Los teleobjetivos siguieron a la rubia mitológica, que caminaba cabizbaja por un sendero asfaltado, festoneado de cipreses. Llevaba anteojos y pantalones negros y arrebujaba el escalofrío con un sacón claro de lana. La ex secretaria había dado un salto económico de siete leguas: con dos socios conducía el lujoso restaurante Piégari, en la calle Posadas, bajo la autopista y a un costado del Hyatt, en el rincón más falso de Buenos Aires, conformado por las que habían sido las calles más bacanas de Barrio Norte, y donde ahora los menemistas comían y hacían negocios.
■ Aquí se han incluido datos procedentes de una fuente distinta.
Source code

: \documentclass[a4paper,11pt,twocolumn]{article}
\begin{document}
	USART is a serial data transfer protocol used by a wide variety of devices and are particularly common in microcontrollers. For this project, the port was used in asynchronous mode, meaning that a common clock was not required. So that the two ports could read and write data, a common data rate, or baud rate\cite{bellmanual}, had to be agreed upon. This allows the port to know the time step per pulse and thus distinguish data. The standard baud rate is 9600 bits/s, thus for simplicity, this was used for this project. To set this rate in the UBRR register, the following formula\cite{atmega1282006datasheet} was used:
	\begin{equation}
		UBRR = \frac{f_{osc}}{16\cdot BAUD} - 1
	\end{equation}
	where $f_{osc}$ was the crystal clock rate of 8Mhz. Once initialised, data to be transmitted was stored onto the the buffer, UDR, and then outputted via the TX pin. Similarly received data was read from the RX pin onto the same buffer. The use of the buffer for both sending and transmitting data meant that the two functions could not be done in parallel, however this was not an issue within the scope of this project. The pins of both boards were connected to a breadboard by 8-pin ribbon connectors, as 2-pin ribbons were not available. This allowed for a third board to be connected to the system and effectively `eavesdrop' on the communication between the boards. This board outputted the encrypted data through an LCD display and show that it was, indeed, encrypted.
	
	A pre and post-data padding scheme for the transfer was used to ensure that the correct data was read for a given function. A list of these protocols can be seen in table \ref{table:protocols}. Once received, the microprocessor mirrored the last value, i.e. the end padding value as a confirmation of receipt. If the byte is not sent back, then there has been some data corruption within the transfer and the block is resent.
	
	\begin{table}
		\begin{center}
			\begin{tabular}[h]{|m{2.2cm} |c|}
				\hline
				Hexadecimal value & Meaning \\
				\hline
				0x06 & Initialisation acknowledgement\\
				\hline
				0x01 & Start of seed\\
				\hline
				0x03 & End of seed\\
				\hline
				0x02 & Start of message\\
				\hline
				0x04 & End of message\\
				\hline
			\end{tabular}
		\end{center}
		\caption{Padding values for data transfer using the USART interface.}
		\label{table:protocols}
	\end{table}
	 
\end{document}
El mismo lugar donde Yabrán y el vicario de Córdoba, monseñor Marcelo Martorell, cenaron más de una noche en una mesa alejada y discreta, y donde se cocinaron muchos secretos del
Cartero.
A la vuelta de las oficinas de Juan Navarro, y de otro restaurante símbolo de la crema del menemismo: Harry Cipriani —cuyos habitués, desde Franco Macri y Flavia Palmiero, hasta Jorge Born, Galimberti, Susana Giménez y Jorge Rodríguez, son los que saturan revistas como
Caras
y muchas otras publicaciones que han incluido la sección vidriera para estar a tono con el signo de la época.

Los hijos estuvieron en toda la ceremonia pública y en la privada, y en algún momento de rigurosa privacidad debieron abrir el ataúd para cerciorarse, ellos también, de que se trataba del
viejo.
Los tres sufrían, sin duda, pero la tragedia parecía concentrarse en la muchacha de jeans azules, pullover beige y zapatillas, que en esta ocasión no se veía como una princesa. Ni los periodistas ni el público en general prestaron atención a un hombre que apareció en algunas fotos al lado del féretro y que era el verdadero amigo personal de Yabrán. Su compañero en el inicio de OCASA y aun antes. El demiurgo que le había abierto las puertas de la fortuna en ese tramo velado de todas las biografías donde nace el primer millón de todos los millonarios.